[Data in this exercise Boundary: Start]
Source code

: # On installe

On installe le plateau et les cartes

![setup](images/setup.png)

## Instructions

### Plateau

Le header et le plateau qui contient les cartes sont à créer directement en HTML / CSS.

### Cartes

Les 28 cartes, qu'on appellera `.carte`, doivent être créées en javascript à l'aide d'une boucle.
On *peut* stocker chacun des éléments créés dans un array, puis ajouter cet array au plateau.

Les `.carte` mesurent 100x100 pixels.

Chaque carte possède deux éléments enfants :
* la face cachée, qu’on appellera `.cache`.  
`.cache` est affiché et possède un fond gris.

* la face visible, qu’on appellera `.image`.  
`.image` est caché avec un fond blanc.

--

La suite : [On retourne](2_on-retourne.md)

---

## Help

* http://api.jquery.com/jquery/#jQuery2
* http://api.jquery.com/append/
[Data in this exercise Boundary: End]
[Data in this exercise Boundary: Start]
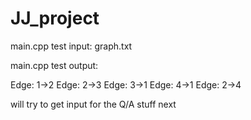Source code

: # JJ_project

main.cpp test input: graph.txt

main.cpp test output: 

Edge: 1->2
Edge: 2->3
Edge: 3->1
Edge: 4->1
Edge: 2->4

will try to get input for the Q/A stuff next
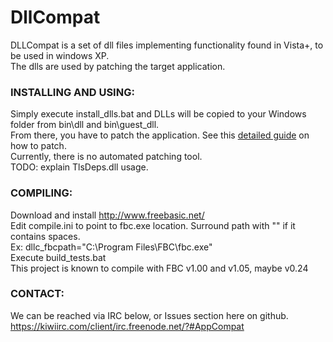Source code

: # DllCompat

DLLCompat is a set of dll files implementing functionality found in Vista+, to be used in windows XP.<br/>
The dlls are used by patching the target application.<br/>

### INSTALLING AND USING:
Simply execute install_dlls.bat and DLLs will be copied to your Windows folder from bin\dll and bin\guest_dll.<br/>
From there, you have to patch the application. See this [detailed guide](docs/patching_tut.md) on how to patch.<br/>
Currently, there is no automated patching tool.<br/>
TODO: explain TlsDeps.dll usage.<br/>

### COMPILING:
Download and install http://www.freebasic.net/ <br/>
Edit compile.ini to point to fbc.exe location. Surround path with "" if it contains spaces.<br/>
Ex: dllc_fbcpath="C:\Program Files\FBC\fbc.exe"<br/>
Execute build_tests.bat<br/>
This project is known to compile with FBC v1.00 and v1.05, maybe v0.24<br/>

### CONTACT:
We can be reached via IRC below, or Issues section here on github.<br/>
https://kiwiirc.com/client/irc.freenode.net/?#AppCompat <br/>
[Data in this exercise Boundary: End]
Lines holding the word "input" are the answer; copy every one from the records above.

Solution to the exercise:
main.cpp test input: graph.txt
will try to get input for the Q/A stuff next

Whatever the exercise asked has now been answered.